In von der Band gewohnter Manier gibt es, wie es von ihr selbst heißt, intelligenten Krach mit Beats und Bizeps sowie verschrobene Lyriks im Industrial-Gewand zu hören. Von Trotha bezeichnen ihren Stil selber als „Industrial-Walzer und Schwermut-Metall mit theatralischem Rockgestus.“

Judas von Trotha versuchten mit „Blitzkrieghandykindergaren“ nicht weniger, als eine „zynische bisweilen bösartige Bestandsaufnahme deutscher Verhältnisse“ (Platteninfo) hinzulegen, angereichert „mit Ausflügen in die Nachbarländer im Osten“ und Exkursionen in die neuere und mittlere Geschichte. In dem Lied „Steinhäuser“ wird das Amok-Drama im Erfurter Gutenberg-Gymnasium thematisiert und der Todesschütze als „the god of massaker“ bezeichnet.
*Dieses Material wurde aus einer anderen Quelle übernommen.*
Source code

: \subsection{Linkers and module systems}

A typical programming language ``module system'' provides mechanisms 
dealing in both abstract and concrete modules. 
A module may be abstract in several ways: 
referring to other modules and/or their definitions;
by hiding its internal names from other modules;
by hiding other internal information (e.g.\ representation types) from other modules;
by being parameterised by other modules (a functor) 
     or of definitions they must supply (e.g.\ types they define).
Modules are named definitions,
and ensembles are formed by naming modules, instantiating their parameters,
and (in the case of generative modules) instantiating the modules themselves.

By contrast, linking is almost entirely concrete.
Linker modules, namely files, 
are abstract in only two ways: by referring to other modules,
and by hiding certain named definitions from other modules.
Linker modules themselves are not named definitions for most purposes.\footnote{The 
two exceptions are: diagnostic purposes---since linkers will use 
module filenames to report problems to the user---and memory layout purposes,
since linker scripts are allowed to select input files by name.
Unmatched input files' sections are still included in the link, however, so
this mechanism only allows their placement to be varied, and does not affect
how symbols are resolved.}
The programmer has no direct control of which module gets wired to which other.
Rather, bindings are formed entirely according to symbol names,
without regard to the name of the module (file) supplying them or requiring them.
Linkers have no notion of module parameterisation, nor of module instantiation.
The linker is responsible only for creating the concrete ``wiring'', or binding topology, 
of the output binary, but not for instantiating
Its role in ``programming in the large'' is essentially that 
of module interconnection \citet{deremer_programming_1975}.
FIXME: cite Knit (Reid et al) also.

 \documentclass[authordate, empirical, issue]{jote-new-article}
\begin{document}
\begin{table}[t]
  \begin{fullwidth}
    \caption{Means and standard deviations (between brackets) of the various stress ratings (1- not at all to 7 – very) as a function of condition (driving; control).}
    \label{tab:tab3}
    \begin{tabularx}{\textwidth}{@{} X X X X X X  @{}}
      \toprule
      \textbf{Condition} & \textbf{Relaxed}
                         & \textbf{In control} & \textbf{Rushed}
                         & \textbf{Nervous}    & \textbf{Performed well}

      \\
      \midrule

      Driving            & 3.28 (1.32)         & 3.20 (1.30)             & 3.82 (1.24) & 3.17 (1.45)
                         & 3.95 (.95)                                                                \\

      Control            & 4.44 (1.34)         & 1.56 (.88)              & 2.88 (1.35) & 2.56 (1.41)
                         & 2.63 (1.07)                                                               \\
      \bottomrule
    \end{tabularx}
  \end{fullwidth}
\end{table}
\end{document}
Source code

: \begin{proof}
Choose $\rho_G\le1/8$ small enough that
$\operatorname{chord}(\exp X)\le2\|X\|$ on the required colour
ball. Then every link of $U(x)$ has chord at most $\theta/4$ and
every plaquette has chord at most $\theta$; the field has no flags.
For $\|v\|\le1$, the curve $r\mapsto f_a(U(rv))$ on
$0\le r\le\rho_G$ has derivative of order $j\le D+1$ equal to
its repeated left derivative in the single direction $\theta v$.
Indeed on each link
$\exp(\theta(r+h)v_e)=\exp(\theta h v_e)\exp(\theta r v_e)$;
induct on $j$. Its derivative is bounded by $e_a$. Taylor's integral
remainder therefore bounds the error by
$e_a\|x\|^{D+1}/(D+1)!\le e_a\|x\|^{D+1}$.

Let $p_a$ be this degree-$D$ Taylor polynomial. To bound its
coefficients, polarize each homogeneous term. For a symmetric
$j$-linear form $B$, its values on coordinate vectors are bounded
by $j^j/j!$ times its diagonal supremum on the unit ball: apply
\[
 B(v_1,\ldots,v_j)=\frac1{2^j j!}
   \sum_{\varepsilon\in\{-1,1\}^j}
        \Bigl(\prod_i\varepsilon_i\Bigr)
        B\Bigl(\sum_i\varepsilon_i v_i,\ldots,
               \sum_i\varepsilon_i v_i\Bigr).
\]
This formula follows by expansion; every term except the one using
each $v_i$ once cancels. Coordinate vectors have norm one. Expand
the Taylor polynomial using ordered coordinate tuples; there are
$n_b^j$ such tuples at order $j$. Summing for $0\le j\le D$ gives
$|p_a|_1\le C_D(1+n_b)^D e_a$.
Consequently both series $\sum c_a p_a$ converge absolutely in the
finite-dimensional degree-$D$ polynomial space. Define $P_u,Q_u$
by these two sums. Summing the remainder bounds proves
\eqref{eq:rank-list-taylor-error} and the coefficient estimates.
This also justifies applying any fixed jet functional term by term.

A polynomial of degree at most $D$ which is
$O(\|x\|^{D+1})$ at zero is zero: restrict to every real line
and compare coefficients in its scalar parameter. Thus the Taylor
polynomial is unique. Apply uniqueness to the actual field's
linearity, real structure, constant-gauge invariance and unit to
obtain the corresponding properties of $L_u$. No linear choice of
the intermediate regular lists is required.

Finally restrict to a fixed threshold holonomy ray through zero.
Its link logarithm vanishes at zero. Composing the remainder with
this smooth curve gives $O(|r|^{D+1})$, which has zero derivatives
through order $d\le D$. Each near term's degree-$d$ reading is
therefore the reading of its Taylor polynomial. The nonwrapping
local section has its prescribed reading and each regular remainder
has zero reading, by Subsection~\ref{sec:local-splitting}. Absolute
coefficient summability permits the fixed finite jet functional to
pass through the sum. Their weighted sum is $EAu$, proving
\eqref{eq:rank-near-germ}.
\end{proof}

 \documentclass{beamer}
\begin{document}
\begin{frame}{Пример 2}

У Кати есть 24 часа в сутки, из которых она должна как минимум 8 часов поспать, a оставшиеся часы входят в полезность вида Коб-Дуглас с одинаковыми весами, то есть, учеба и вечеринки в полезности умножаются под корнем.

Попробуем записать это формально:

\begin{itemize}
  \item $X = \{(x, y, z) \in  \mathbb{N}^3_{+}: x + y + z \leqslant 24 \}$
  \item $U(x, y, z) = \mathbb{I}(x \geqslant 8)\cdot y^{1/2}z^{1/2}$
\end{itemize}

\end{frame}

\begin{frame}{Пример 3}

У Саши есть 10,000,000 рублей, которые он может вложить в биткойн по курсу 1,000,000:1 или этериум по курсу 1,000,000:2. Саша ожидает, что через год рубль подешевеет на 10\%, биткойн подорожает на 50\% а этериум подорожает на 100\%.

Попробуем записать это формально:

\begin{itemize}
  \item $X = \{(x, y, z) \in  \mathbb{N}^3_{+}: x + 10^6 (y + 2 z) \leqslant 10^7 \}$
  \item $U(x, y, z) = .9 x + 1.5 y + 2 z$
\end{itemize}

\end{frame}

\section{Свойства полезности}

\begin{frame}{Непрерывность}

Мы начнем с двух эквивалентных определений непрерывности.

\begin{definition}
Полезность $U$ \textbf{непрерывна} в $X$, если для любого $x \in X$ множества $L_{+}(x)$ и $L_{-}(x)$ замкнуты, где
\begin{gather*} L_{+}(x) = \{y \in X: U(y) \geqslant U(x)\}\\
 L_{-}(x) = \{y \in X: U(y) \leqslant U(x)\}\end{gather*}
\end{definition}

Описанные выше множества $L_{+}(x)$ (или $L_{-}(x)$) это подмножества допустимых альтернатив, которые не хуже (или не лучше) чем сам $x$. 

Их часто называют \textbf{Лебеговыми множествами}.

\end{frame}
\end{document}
In einem anderen Stück heißt es „hebt den Arm einen schönen Gruß, die Progromnacht ist vorbei.“ Gelegentlich vergreift sich Judas von Trotha auch noch tiefer an der Wortkiste des dritten Reichs. Wobei einerseits klar festgehalten werden muss, dass die Musiker keine Nazis sind. Im Gegenteil. Doch andererseits billigen Sie zumindest – und da wird es durchaus haarig – missverstanden zu werden. Missverstanden von Leuten, von denen sie eigentlich nicht gemocht werden wollen: Rassischtisches Pack, „kahlköpfig und verlaust“ zugleich.

Das derlei im Neuen Theater ein subventioniertes Podium findet, mag irgendwie mutig gefunden werden, mutet aber letztlich auch naiv an. Spätestens wenn „Fremde Heere Ost“ im Vorprogramm zum Rekord Release aufspielen und Wiebke Rennert Schumann-Lieder trällert, wird es beinahe grotesk.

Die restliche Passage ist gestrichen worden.